I have an aquarium, and I am trying to calculate how much co2 is dissolved in the tank.
If I understand properly, I can permanently put an upside down cup in the water, and use Henry’s Law to figure this out.
Attached you can find a drawing of my set up.
I can also use Antoine’s equation compensate for temperature
Here is what I came up with, but I don’t have enough knowledge to know if I’m doing this properly can someone see if I am doing this properly?
I took the temp of water, the applied Antoine Equation to get the Vapour Pressure in the cup. (Not sure if that’s what I am supposed to do)
I then took the PPM measured in the cup, and the result from the Antoines equation And applied it to this: PA=(ppm/PV)x10e6, in order to get the partial pressure.

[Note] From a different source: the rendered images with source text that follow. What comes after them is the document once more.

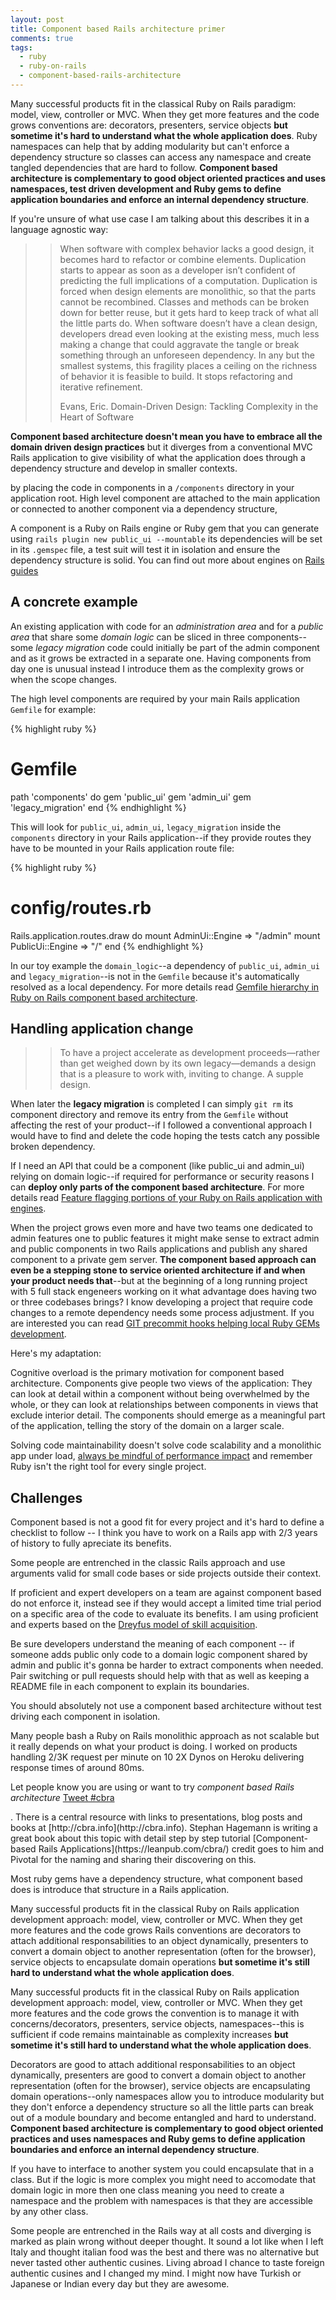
 ```yaml
---
layout: post
title: Component based Rails architecture primer
comments: true
tags:
  - ruby
  - ruby-on-rails
  - component-based-rails-architecture
---
```


Many successful products fit in the classical Ruby on Rails paradigm: model, view, controller or MVC. When they get more features and the code grows conventions are: decorators, presenters, service objects **but sometime it's hard to understand what the whole application does**. Ruby namespaces can help that by adding modularity but can't enforce a dependency structure so classes can access any namespace and create tangled dependencies that are hard to follow. **Component based architecture is complementary to good object oriented practices and uses namespaces, test driven development and Ruby gems to define application boundaries and enforce an internal dependency structure**.

If you're unsure of what use case I am talking about this describes it in a language agnostic way:

>> When software with complex behavior lacks a good design, it becomes hard to refactor or combine elements. Duplication starts to appear as soon as a developer isn’t confident of predicting the full implications of a computation. Duplication is forced when design elements are monolithic, so that the parts cannot be recombined. Classes and methods can be broken down for better reuse, but it gets hard to keep track of what all the little parts do. When software doesn’t have a clean design, developers dread even looking at the existing mess, much less making a change that could aggravate the tangle or break something through an unforeseen dependency. In any but the smallest systems, this fragility places a ceiling on the richness of behavior it is feasible to build. It stops refactoring and iterative refinement.
>>
>> Evans, Eric. Domain-Driven Design: Tackling Complexity in the Heart of Software 

**Component based architecture doesn't mean you have to embrace all the domain driven design practices** but it diverges from a conventional MVC Rails application to give visibility of what the application does through a dependency structure and develop in smaller contexts.

by placing the code in components in a `/components` directory in your application root. High level component are attached to the main application or connected to another component via a dependency structure, 

A component is a Ruby on Rails engine or Ruby gem that you can generate using `rails plugin new public_ui --mountable` its dependencies will be set in its `.gemspec` file, a test suit will test it in isolation and ensure the dependency structure is solid. You can find out more about engines on [Rails guides](http://guides.rubyonrails.org/engines.html)

## A concrete example

An existing application with code for an *administration area* and for a *public area* that share some *domain logic* can be sliced in three components--some *legacy migration* code could initially be part of the admin component and as it grows be extracted in a separate one. Having components from day one is unusual instead I introduce them as the complexity grows or when the scope changes.


The high level components are required by your main Rails application `Gemfile` for example:

{% highlight ruby %}
# Gemfile
path 'components' do
  gem 'public_ui'
  gem 'admin_ui'
  gem 'legacy_migration'
end
{% endhighlight %}

This will look for `public_ui`, `admin_ui`, `legacy_migration` inside the `components` directory in your Rails application--if they provide routes they have to be mounted in your Rails application route file:

{% highlight ruby %}
# config/routes.rb
Rails.application.routes.draw do
  mount AdminUi::Engine => "/admin"
  mount PublicUi::Engine => "/"
end
{% endhighlight %}

In our toy example the `domain_logic`--a dependency of `public_ui`, `admin_ui` and `legacy_migration`--is not in the `Gemfile` because it's automatically resolved as a local dependency. For more details read [Gemfile hierarchy in Ruby on Rails component based architecture](http://teotti.com/gemfiles-hierarchy-in-ruby-on-rails-component-based-architecture/).

## Handling application change

>> To have a project accelerate as development proceeds—rather than get weighed down by its own legacy—demands a design that is a pleasure to work with, inviting to change. A supple design.

When later the **legacy migration** is completed I can simply `git rm` its component directory and remove its entry from the `Gemfile` without affecting the rest of your product--if I followed a conventional approach I would have to find and delete the code hoping the tests catch any possible broken dependency.

If I need an API that could be a component (like public_ui and admin_ui) relying on domain logic--if required for performance or security reasons I can **deploy only parts of the component based architecture**. For more details read [Feature flagging portions of your Ruby on Rails application with engines](http://teotti.com/feature-flagging-portions-of-your-ruby-on-rails-application-with-engines/).

When the project grows even more and have two teams one dedicated to admin features one to public features it might make sense to extract admin and public components in two Rails applications and publish any shared component to a private gem server. **The component based approach can even be a stepping stone to service oriented architecture if and when your product needs that**--but at the beginning of a long running project with 5 full stack engeneers working on it what advantage does having two or three codebases brings? I know developing a project that require code changes to a remote dependency needs some process adjustment. If you are interested you can read [GIT precommit hooks helping local Ruby GEMs development](http://teotti.com/git-precommit-hooks-helping-local-ruby-gems-development/).


Here's my adaptation:

Cognitive overload is the primary motivation for component based architecture. Components give people two views of the application: They can look at detail within a component without being overwhelmed by the whole, or they can look at relationships between components in views that exclude interior detail. The components should emerge as a meaningful part of the application, telling the story of the domain on a larger scale.

Solving code maintainability doesn't solve code scalability and a  monolithic app under load, [always be mindful of performance impact](http://teotti.com/a-successful-ruby-on-rails-performance-analysis-guideline/) and remember Ruby isn't the right tool for every single project.


## Challenges

Component based is not a good fit for every project and it's hard to define a checklist to follow -- I think you have to work on a Rails app with 2/3 years of history to fully apreciate its benefits.

Some people are entrenched in the classic Rails approach and use arguments valid for small code bases or side projects outside their context.

If proficient and expert developers on a team are against component based do not enforce it, instead see if they would accept a limited time trial period on a specific area of the code to evaluate its benefits. I am using proficient and experts based on the [Dreyfus model of skill acquisition](http://en.wikipedia.org/wiki/Dreyfus_model_of_skill_acquisition).

Be sure developers understand the meaning of each component -- if someone adds public only code to a domain logic component shared by admin and public it's gonna be harder to extract components when needed. Pair switching or pull requests should help with that as well as keeping a README file in each component to explain its boundaries.

You should absolutely not use a component based architecture without test driving each component in isolation.

Many people bash a Ruby on Rails monolithic approach as not scalable but it really depends on what your product is doing. I worked on products handling 2/3K request per minute on 10 2X Dynos on Heroku delivering response times of around 80ms.

Let people know you are using or want to try *component based Rails architecture* <a href="https://twitter.com/intent/tweet?button_hashtag=cbra" class="twitter-hashtag-button">Tweet #cbra</a>
<script>!function(d,s,id){var js,fjs=d.getElementsByTagName(s)[0],p=/^http:/.test(d.location)?'http':'https';if(!d.getElementById(id)){js=d.createElement(s);js.id=id;js.src=p+'://platform.twitter.com/widgets.js';fjs.parentNode.insertBefore(js,fjs);}}(document, 'script', 'twitter-wjs');</script>. There is a central resource with links to presentations, blog posts and books at [http://cbra.info](http://cbra.info). Stephan Hagemann is writing a great book about this topic with detail step by step tutorial [Component-based Rails Applications](https://leanpub.com/cbra/) credit goes to him and Pivotal for the naming and sharing their discovering on this.


Most ruby gems have a dependency structure, what component based does is introduce that structure in a Rails application.



Many successful products fit in the classical Ruby on Rails application development approach: model, view, controller or MVC. When they get more features and the code grows Rails conventions are decorators to attach additional responsabilities to an object dynamically, presenters to convert a domain object to another representation (often for the browser), service objects to encapsulate domain operations **but sometime it's still hard to understand what the whole application does**.

Many successful products fit in the classical Ruby on Rails application development approach: model, view, controller or MVC. When they get more features and the code grows the convention is to manage it with concerns/decorators, presenters, service objects, namespaces--this is sufficient if code remains maintainable as complexity increases **but sometime it's still hard to understand what the whole application does**.

Decorators are good to attach additional responsabilities to an object dynamically, presenters are good to convert a domain object to another representation (often for the browser), service objects are encapsulating domain operations--only namespaces allow you to introduce modularity but they don't enforce a dependency structure so all the little parts can break out of a module boundary and become entangled and hard to understand. **Component based architecture is complementary to good object oriented practices and uses namespaces and Ruby gems to define application boundaries and enforce an internal dependency structure**.


If you have to interface to another system you could encapsulate that in a class. But if the logic is more complex you might need to accomodate that domain logic in more then one class meaning you need to create a namespace and the problem with namespaces is that they are accessible by any other class.

Some people are entrenched in the Rails way at all costs and diverging is marked as plain wrong without deeper thought. It sound a lot like when I left Italy and thought italian food was the best and there was no alternative but never tasted other authentic cusines. Living abroad I chance to taste foreign authentic cusines and I changed my mind. I might now have Turkish or Japanese or Indian every day but they are awesome.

I then applied the result into Henry’s law to get the result in M/L,
Then multiplied it by 44010 to get the readily as ppm
Here is the raw math.
co2 in cup = 195PPM
Water temp in aquarium = 27 C
Antoine Equation(with constants from water put in):
10^(a-b/(T+c))
10^(7.94917-1657.462/(27+227.02)
=19.887130064 mmHg
Ppm to Partial Pressure
Partial Pressure = PPM/10^6*Vapor Pressure
(195/10^6)*19.887130064
=0.039687554121637006 mmHg
Then Henry’s law
kh = 29.95
c = pa/kh
ppm = c*44010
Dissolved gas = Partial Pressure / Henry's constant
039687554121637006 / 29.95
=000129907122206828293 M/L
Then converting m/L into ppm
mmHg * Mollar Mass of given Gas
000129907122206828293 * 44010
Rounded that gives me 5.71ppm if co2 in the aquarium.
My hope is someone can tell me if my my math and implantation is correct?